**TO DO:** Check each line below for "Backend" and report how many have it, nothing else.

**EXERCISE DATA:**
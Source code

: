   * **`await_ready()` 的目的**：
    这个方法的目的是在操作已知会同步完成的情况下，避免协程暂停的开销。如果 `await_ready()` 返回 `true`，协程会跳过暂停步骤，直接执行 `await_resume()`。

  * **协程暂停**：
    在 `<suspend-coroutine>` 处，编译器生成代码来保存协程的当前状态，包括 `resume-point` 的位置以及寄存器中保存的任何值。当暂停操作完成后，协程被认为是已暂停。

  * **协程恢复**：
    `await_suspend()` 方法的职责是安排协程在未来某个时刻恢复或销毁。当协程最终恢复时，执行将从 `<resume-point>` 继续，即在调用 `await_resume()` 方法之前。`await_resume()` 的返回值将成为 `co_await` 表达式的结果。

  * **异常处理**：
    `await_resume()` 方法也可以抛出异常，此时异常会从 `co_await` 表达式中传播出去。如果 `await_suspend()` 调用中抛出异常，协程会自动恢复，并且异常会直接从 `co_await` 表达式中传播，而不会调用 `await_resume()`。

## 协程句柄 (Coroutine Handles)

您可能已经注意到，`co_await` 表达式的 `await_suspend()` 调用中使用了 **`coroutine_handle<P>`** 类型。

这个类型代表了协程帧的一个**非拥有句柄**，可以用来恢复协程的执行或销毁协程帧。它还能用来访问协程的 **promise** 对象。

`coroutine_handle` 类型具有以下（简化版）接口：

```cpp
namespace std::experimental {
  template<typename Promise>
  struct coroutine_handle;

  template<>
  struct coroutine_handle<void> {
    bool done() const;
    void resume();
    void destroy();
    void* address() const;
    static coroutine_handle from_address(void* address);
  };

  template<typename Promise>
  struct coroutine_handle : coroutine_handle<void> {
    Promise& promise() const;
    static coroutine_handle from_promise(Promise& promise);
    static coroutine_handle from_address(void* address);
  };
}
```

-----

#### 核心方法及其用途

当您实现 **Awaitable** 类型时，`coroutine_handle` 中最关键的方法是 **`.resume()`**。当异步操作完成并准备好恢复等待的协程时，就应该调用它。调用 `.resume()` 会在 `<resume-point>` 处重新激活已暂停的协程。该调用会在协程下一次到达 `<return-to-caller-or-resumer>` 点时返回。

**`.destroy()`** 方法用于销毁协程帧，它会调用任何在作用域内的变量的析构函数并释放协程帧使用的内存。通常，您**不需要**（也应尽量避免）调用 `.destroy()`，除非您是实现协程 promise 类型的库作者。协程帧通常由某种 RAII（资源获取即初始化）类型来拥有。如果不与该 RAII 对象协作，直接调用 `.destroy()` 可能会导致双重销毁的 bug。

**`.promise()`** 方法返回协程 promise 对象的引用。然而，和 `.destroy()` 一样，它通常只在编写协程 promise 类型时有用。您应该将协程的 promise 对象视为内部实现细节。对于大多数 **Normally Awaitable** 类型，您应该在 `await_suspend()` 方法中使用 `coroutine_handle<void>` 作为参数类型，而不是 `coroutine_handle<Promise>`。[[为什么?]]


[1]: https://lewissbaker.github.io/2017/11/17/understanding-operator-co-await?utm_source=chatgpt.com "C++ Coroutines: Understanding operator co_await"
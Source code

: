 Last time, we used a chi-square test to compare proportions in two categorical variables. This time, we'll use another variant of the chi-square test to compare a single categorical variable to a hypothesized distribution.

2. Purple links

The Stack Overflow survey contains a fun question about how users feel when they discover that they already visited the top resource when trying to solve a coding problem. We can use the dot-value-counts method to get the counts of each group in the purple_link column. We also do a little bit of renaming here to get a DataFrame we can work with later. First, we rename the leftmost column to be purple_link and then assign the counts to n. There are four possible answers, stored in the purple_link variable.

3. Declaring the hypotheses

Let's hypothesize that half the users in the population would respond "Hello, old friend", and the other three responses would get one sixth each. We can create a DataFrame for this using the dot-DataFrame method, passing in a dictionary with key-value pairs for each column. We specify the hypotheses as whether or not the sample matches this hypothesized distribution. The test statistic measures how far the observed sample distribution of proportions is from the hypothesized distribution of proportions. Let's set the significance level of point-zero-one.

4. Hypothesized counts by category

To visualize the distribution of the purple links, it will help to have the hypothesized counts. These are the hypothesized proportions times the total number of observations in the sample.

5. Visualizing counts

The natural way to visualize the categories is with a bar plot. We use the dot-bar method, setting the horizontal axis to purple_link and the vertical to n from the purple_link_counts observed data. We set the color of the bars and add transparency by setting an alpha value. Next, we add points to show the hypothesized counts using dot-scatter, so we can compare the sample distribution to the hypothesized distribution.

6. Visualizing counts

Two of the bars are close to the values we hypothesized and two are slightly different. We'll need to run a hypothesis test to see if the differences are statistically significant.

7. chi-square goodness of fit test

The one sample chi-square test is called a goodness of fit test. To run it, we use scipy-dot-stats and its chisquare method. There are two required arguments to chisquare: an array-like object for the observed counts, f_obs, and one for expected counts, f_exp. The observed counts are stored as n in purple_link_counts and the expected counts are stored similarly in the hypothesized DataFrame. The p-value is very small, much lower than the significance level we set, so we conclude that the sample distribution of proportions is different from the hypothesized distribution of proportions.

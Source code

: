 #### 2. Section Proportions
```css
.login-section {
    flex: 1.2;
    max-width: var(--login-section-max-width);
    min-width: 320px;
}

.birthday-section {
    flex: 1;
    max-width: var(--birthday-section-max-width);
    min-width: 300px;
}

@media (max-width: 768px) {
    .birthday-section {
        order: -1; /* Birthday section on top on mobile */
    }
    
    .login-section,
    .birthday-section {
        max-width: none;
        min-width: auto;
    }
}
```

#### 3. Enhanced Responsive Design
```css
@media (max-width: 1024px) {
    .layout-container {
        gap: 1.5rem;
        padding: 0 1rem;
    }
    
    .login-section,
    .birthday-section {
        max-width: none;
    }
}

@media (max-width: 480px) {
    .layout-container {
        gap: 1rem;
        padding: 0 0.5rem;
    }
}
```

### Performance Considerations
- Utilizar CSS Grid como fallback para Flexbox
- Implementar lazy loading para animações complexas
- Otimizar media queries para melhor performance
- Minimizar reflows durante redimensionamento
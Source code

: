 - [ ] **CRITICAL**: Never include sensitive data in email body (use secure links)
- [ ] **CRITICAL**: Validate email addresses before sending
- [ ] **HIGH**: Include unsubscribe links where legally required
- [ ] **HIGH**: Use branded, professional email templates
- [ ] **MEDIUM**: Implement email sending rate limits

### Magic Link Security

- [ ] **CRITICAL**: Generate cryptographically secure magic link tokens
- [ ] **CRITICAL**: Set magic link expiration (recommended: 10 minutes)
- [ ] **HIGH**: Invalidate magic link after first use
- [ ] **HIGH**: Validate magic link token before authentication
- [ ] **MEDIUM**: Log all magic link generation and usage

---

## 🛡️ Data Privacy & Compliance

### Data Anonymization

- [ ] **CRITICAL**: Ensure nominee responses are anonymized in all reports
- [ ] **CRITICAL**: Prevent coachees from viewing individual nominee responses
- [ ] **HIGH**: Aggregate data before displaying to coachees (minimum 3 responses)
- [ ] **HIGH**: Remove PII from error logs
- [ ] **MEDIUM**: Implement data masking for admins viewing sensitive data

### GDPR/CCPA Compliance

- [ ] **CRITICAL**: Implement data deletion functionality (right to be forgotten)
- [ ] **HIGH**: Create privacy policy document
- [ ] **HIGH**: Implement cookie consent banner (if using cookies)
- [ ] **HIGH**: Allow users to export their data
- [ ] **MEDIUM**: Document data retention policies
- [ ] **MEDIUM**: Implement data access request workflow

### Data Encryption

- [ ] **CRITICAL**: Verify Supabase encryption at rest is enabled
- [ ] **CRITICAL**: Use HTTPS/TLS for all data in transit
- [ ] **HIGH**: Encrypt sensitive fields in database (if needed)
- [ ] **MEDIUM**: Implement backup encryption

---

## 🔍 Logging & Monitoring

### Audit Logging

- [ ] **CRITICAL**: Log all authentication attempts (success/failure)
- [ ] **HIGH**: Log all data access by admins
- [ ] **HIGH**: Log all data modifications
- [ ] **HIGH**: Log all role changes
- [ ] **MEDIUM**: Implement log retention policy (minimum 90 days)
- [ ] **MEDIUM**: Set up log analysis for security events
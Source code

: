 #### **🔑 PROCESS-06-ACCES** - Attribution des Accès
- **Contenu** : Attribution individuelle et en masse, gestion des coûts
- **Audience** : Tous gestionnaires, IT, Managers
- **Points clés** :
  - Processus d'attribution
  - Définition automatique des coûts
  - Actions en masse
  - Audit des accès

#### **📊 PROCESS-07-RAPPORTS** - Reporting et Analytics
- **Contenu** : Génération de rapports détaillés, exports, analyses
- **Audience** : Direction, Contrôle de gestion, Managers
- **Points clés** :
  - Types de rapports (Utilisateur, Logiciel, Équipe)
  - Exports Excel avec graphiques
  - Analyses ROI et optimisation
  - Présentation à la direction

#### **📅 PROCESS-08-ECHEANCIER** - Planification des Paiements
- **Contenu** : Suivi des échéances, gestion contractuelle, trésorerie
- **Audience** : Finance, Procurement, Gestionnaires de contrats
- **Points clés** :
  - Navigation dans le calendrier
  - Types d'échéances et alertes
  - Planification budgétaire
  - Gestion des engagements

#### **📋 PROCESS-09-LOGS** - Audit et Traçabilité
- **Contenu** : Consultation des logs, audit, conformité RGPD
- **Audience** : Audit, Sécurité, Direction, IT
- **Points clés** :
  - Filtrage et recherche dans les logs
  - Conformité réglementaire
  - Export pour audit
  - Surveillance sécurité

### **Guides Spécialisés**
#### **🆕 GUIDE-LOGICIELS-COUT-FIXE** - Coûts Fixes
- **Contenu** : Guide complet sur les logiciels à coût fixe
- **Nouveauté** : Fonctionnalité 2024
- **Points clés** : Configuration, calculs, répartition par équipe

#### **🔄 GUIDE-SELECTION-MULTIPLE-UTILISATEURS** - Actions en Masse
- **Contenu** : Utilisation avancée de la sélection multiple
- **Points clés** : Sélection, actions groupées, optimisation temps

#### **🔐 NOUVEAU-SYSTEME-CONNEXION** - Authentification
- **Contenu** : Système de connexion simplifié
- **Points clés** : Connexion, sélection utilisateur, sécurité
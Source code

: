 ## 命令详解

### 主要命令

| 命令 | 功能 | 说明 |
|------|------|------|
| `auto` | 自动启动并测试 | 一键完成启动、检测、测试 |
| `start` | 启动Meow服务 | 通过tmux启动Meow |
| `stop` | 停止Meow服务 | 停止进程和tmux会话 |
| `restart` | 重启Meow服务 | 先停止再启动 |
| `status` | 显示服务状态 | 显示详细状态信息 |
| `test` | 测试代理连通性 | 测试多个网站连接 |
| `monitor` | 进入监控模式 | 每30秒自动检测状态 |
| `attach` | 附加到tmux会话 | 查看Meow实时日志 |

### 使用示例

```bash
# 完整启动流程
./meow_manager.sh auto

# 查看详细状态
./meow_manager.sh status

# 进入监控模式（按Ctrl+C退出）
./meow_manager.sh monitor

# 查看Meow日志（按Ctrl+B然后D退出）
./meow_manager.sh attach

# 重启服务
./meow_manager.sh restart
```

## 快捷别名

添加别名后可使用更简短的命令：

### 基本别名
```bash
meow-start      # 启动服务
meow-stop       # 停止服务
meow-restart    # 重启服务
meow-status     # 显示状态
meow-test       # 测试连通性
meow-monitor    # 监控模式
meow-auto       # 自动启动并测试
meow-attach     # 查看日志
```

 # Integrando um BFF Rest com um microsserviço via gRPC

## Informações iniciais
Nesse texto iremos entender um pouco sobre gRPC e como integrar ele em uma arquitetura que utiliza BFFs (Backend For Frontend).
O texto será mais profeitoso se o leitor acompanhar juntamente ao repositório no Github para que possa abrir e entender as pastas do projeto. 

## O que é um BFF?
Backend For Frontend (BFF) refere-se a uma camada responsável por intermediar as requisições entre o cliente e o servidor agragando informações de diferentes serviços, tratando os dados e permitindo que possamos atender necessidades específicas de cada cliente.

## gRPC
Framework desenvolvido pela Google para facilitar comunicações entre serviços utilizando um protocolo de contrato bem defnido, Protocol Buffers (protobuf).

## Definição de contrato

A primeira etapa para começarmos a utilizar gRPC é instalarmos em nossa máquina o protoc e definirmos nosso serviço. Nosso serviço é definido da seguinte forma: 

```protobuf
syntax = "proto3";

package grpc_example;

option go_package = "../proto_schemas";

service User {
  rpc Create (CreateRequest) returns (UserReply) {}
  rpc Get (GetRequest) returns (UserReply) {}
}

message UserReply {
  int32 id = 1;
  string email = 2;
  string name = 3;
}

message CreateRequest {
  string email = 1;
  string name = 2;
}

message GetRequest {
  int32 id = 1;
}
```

**RESPONSE AREA:** 2